| Action item |
For the entries below, state how many lines include the string "wall", and write nothing besides that number.

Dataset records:
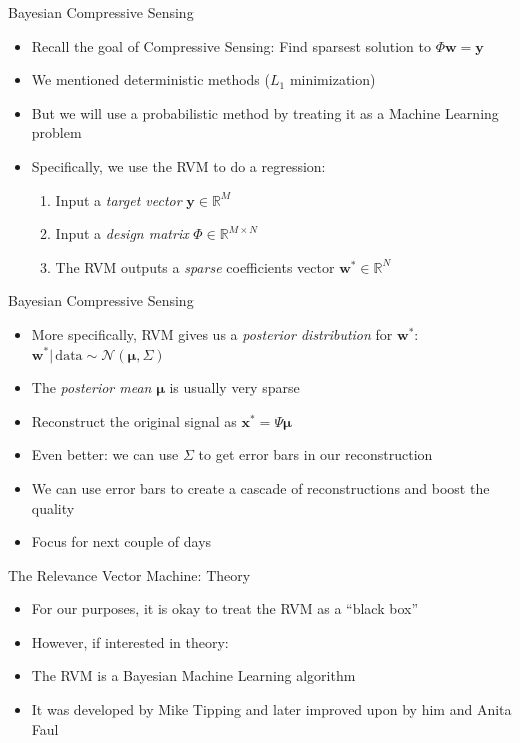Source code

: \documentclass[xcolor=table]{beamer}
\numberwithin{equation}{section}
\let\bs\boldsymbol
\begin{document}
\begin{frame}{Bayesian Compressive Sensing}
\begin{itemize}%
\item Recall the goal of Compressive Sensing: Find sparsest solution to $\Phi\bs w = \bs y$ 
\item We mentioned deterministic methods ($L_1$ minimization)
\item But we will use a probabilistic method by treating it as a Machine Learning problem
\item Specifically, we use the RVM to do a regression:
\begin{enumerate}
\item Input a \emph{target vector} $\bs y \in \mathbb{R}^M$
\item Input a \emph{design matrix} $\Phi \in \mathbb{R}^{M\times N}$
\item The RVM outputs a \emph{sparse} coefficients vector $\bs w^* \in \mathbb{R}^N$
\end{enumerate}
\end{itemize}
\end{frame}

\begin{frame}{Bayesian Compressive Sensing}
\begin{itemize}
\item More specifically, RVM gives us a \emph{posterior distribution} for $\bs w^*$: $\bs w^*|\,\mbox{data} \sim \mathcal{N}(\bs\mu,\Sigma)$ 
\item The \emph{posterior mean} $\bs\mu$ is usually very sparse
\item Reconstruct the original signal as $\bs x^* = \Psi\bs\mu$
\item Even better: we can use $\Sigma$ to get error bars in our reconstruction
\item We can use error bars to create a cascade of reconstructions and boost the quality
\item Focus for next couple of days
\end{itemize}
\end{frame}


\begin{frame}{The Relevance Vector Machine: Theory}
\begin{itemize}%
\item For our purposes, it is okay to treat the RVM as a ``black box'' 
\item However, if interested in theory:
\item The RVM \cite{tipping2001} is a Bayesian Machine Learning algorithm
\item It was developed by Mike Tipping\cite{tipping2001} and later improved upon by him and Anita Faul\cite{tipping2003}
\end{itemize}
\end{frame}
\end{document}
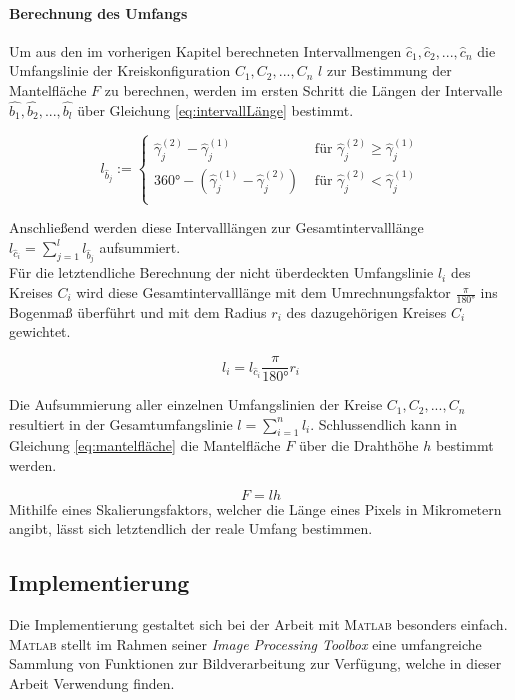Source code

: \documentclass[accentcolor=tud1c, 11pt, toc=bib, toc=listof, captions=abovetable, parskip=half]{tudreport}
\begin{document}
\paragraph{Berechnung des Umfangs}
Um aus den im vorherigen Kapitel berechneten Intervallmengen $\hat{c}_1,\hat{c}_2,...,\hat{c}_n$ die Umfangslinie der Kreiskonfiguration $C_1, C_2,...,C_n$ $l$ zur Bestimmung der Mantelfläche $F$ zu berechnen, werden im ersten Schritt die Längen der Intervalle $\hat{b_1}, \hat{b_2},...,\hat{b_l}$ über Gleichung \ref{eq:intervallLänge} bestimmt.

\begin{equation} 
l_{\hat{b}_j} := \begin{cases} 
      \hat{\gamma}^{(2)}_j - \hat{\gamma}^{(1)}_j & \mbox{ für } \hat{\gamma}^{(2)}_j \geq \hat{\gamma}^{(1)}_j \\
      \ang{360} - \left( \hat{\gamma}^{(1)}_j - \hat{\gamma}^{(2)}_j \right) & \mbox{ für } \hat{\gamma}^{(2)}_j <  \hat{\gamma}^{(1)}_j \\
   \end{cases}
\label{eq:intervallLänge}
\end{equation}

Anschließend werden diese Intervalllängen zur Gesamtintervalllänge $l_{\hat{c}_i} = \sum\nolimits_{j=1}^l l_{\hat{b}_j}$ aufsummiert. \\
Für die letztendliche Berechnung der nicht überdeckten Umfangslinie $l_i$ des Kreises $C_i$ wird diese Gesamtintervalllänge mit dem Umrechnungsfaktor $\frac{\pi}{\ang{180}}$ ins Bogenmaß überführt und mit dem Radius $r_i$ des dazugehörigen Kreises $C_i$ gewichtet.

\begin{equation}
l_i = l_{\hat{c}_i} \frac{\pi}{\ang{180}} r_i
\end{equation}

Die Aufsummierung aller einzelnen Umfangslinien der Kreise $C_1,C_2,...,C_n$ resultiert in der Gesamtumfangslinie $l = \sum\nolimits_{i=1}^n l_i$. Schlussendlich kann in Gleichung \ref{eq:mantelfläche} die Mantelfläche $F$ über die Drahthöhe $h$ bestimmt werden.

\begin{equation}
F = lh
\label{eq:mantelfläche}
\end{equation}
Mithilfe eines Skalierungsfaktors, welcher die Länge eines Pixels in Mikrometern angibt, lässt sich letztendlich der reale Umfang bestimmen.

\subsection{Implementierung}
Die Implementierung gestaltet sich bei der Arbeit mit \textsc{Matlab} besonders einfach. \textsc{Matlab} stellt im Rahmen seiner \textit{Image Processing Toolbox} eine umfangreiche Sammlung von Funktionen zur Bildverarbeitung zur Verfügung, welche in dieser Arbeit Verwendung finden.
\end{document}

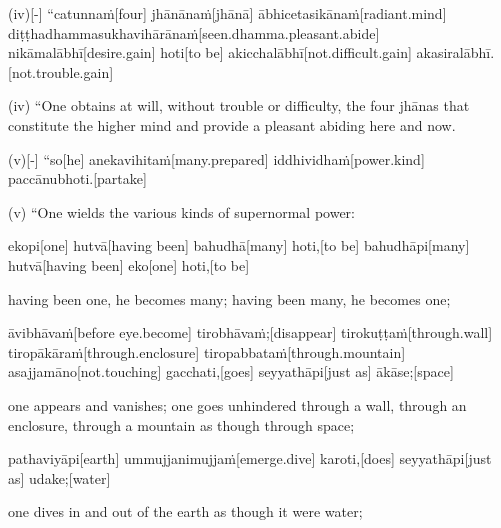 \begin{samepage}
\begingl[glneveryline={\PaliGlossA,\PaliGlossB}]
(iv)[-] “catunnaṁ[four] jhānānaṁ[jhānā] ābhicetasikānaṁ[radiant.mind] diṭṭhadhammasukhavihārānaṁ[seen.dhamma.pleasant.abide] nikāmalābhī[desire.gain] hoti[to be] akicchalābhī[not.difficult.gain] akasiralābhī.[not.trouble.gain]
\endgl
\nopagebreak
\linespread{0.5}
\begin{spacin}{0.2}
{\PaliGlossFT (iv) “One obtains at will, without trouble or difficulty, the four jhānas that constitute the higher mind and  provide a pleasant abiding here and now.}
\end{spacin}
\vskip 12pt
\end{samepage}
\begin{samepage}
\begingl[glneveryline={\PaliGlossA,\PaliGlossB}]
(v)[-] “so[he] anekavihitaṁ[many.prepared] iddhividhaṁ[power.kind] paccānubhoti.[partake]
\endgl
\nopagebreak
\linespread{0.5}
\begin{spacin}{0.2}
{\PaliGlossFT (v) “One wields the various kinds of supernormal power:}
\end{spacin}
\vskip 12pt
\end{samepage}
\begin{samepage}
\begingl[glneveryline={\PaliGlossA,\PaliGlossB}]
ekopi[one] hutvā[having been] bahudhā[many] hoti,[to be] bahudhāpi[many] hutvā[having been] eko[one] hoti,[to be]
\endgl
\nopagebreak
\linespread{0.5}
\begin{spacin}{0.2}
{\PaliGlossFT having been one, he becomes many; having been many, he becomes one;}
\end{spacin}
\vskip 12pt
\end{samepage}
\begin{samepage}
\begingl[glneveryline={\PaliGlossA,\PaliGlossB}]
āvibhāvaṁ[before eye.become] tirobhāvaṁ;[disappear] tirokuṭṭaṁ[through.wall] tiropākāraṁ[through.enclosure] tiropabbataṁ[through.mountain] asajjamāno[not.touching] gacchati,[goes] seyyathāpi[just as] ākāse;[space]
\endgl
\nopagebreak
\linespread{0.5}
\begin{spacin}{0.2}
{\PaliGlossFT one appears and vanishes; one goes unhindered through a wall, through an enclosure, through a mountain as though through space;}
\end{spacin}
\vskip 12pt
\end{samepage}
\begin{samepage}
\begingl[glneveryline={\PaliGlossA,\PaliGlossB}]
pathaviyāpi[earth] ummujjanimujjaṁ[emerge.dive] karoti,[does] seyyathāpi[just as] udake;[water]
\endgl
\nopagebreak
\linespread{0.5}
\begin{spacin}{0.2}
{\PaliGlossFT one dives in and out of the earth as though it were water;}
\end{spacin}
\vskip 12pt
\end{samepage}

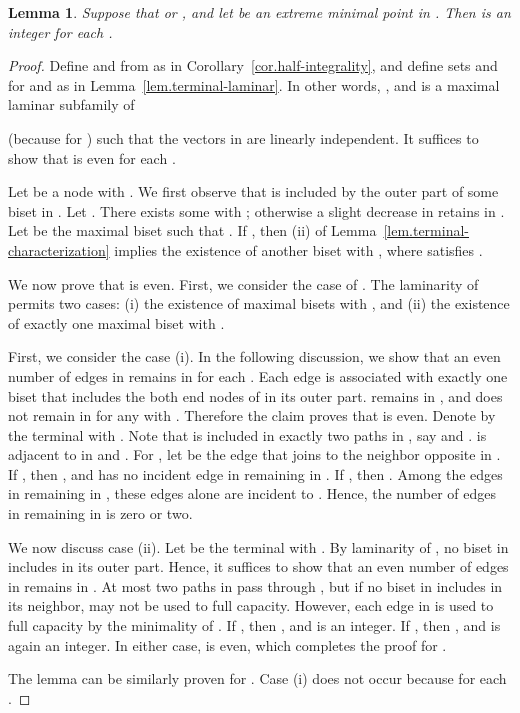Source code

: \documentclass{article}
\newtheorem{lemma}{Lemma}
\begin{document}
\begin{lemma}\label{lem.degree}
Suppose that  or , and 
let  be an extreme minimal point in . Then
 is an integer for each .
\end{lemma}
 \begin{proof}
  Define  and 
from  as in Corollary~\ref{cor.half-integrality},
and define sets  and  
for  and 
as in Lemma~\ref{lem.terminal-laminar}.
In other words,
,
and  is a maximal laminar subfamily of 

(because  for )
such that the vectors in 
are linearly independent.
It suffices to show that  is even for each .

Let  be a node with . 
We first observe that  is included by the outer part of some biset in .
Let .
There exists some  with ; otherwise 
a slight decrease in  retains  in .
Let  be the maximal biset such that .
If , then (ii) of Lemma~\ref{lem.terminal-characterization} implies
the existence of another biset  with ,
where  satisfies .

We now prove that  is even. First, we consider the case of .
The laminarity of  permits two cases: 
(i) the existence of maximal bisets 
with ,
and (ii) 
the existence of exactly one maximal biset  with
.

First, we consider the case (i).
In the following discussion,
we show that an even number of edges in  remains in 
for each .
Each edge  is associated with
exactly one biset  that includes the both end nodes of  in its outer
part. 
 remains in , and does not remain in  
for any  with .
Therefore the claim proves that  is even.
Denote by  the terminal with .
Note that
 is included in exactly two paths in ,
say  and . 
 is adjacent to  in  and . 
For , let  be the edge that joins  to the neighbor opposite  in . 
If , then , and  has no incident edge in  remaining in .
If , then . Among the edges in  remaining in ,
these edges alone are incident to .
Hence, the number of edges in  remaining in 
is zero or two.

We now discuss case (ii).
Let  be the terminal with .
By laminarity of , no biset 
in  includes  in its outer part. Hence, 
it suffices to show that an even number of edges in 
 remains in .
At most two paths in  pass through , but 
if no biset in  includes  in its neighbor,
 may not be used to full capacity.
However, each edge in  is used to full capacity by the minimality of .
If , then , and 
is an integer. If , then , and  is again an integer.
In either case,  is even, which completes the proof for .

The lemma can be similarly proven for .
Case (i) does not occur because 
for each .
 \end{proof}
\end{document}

| Solution for this exercise |
2